Trwa XV Międzynarodowy Festiwal "Europa - Toruń. Muzyka i Architektura". W weekend w rodzinnym mieście wystąpił Paweł Wakarecy, finalista ostatniego Konkursu Chopinowskiego. W niecodziennej przestrzeni kino-galerii Tumult przedstawił nowy program z utworami Fryderyka Chopina i Franciszka Liszta.
Który z wielkich poprzedników jest mu bliższy?
- Trudno mi powiedzieć, którego wolę - odpowiada pianista. - To są zupełnie inni kompozytorzy i zupełnie czymś innym się kierowali w swojej twórczości. Inny charakter mają również ich dzieła. Jakby w każdym utworze obydwóch można znaleźć coś dla siebie i coś co da się wyeksponować. Na przykład u Liszta są piękne, romantyczne melodie, jest też filozoficzne zadumanie. Natomiast Chopin to jest król śpiewu na fortepianie, belcanta. U Liszta mamy do czynienia również z fantastyczną wirtuozerią, którą można wydobyć i która robi niesamowite wrażenie na słuchaczach.

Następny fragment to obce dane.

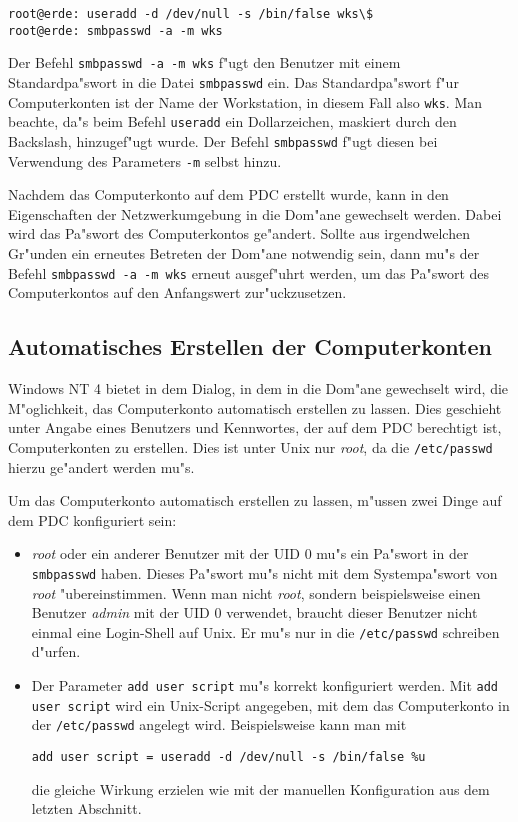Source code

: \documentclass{scrartcl}\usepackage{pslatex}\typearea{12}
\newcommand{\prog}{\texttt}
\newcommand{\param}{\texttt}
\newcommand{\dateistyle}{\texttt}
\newcommand{\nbname}{\texttt}
\begin{document}
\begin{verbatim}
root@erde: useradd -d /dev/null -s /bin/false wks\$
root@erde: smbpasswd -a -m wks
\end{verbatim}

Der Befehl \prog{smbpasswd -a -m wks} f"ugt den Benutzer mit einem
Standardpa"swort in die Datei \dateistyle{smbpasswd} ein. Das
Standardpa"swort f"ur Computerkonten ist der Name der Workstation, in
diesem Fall also \nbname{wks}. Man beachte, da"s beim Befehl
\texttt{useradd} ein Dollarzeichen, maskiert durch den Backslash,
hinzugef"ugt wurde. Der Befehl \prog{smbpasswd} f"ugt diesen bei
Verwendung des Parameters \prog{-m} selbst hinzu.

Nachdem das Computerkonto auf dem PDC erstellt wurde, kann in den
Eigenschaften der Netzwerkumgebung in die Dom"ane gewechselt werden.
Dabei wird das Pa"swort des Computerkontos ge"andert. Sollte aus
irgendwelchen Gr"unden ein erneutes Betreten der Dom"ane notwendig
sein, dann mu"s der Befehl \prog{smbpasswd -a -m wks} erneut
ausgef"uhrt werden, um das Pa"swort des Computerkontos auf den
Anfangswert zur"uckzusetzen.

\subsection{Automatisches Erstellen der Computerkonten}

Windows NT 4 bietet in dem Dialog, in dem in die Dom"ane gewechselt
wird, die M"oglichkeit, das Computerkonto automatisch erstellen zu
lassen. Dies geschieht unter Angabe eines Benutzers und Kennwortes,
der auf dem PDC berechtigt ist, Computerkonten zu erstellen. Dies ist
unter Unix nur \emph{root}, da die \dateistyle{/etc/passwd} hierzu
ge"andert werden mu"s.

Um das Computerkonto automatisch erstellen zu lassen, m"ussen zwei
Dinge auf dem PDC konfiguriert sein:

\begin{itemize}
\item \emph{root} oder ein anderer Benutzer mit der UID 0 mu"s ein
  Pa"swort in der \dateistyle{smbpasswd} haben. Dieses Pa"swort mu"s
  nicht mit dem Systempa"swort von \emph{root} "ubereinstimmen. Wenn
  man nicht \emph{root}, sondern beispielsweise einen Benutzer
  \emph{admin} mit der UID 0 verwendet, braucht dieser Benutzer nicht
  einmal eine Login-Shell auf Unix. Er mu"s nur in die
  \dateistyle{/etc/passwd} schreiben d"urfen.
\item Der Parameter \param{add user script} mu"s korrekt konfiguriert
  werden. Mit \param{add user script} wird ein Unix-Script angegeben,
  mit dem das Computerkonto in der \dateistyle{/etc/passwd} angelegt
  wird. Beispielsweise kann man mit

\begin{verbatim}
add user script = useradd -d /dev/null -s /bin/false %u
\end{verbatim}

  die gleiche Wirkung erzielen wie mit der manuellen Konfiguration aus
  dem letzten Abschnitt.
\end{itemize}
\end{document}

Recital, który usłyszeli goście sobotniego koncertu, nie był wcześniej prezentowany.
Teraz czas na letnie leniuchowanie czy na dalszą pracę?

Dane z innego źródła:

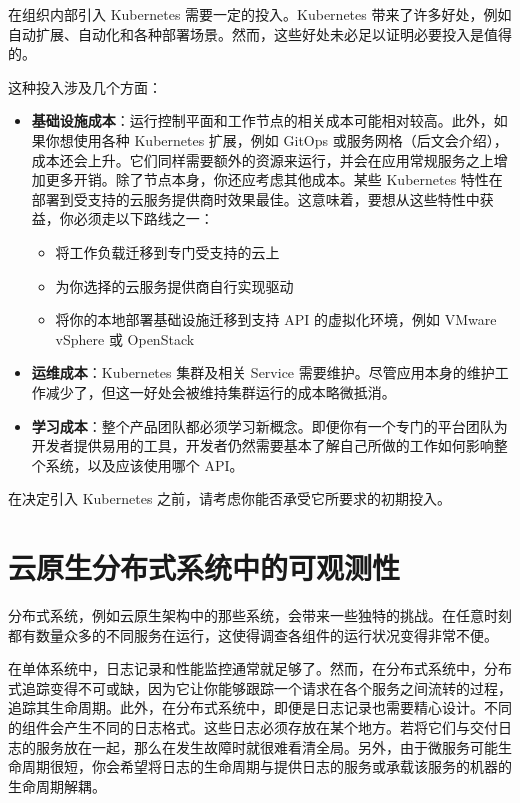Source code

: \label{idx:2003}
在组织内部引入 Kubernetes 需要一定的投入。Kubernetes 带来了许多好处，例如自动扩展、自动化和各种部署场景。然而，这些好处未必足以证明必要投入是值得的。

这种投入涉及几个方面：

\begin{itemize}
\item \textbf{基础设施成本}：运行控制平面和工作节点的相关成本可能相对较高。此外，如果你想使用各种 Kubernetes 扩展，例如 GitOps 或服务网格（后文会介绍），成本还会上升。它们同样需要额外的资源来运行，并会在应用常规服务之上增加更多开销。除了节点本身，你还应考虑其他成本。某些 Kubernetes 特性在部署到受支持的云服务提供商时效果最佳。这意味着，要想从这些特性中获益，你必须走以下路线之一：

\begin{itemize}
\item 将工作负载迁移到专门受支持的云上
\item 为你选择的云服务提供商自行实现驱动
\item 将你的本地部署基础设施迁移到支持 API 的虚拟化环境，例如 VMware vSphere 或 OpenStack
\end{itemize}
\item \textbf{运维成本}：Kubernetes 集群及相关 Service 需要维护。尽管应用本身的维护工作减少了，但这一好处会被维持集群运行的成本略微抵消。
\label{idx:2004}
\item \textbf{学习成本}：整个产品团队都必须学习新概念。即便你有一个专门的平台团队为开发者提供易用的工具，开发者仍然需要基本了解自己所做的工作如何影响整个系统，以及应该使用哪个 API。
\end{itemize}

在决定引入 Kubernetes 之前，请考虑你能否承受它所要求的初期投入。

\section{云原生分布式系统中的可观测性}

\label{idx:2005}
分布式系统，例如云原生架构中的那些系统，会带来一些独特的挑战。在任意时刻都有数量众多的不同服务在运行，这使得调查各组件的运行状况变得非常不便。

\label{idx:2006}
在单体系统中，日志记录和性能监控通常就足够了。然而，在分布式系统中，分布式追踪变得不可或缺，因为它让你能够跟踪一个请求在各个服务之间流转的过程，追踪其生命周期。此外，在分布式系统中，即便是日志记录也需要精心设计。不同的组件会产生不同的日志格式。这些日志必须存放在某个地方。若将它们与交付日志的服务放在一起，那么在发生故障时就很难看清全局。另外，由于微服务可能生命周期很短，你会希望将日志的生命周期与提供日志的服务或承载该服务的机器的生命周期解耦。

- Po tym koncercie czekają mnie trzy ważne występy w sierpniu - wyjaśnia Wakarecy. - Najpierw Międzynarodowy Festiwal Chopinowski w Dusznikach-Zdroju, następnie festiwal w Antoninie i chyba najważniejszy aktualnie festiwal "Chopin i jego Europa" w Warszawie. Nad tym teraz pracuję, ale zarazem mam wakacje. Zawsze staram się jakoś mądrze godzić obowiązki i przyjemności. Myślę, że też tym razem mi się to powiedzie.
W ramach kolejnej odsłony festiwalu "Muzyka i Architektura" czeka nas w połowie sierpnia "Wieczór polskich pieśni wojskowych" w Forcie IV.
Czytaj e-wydanie »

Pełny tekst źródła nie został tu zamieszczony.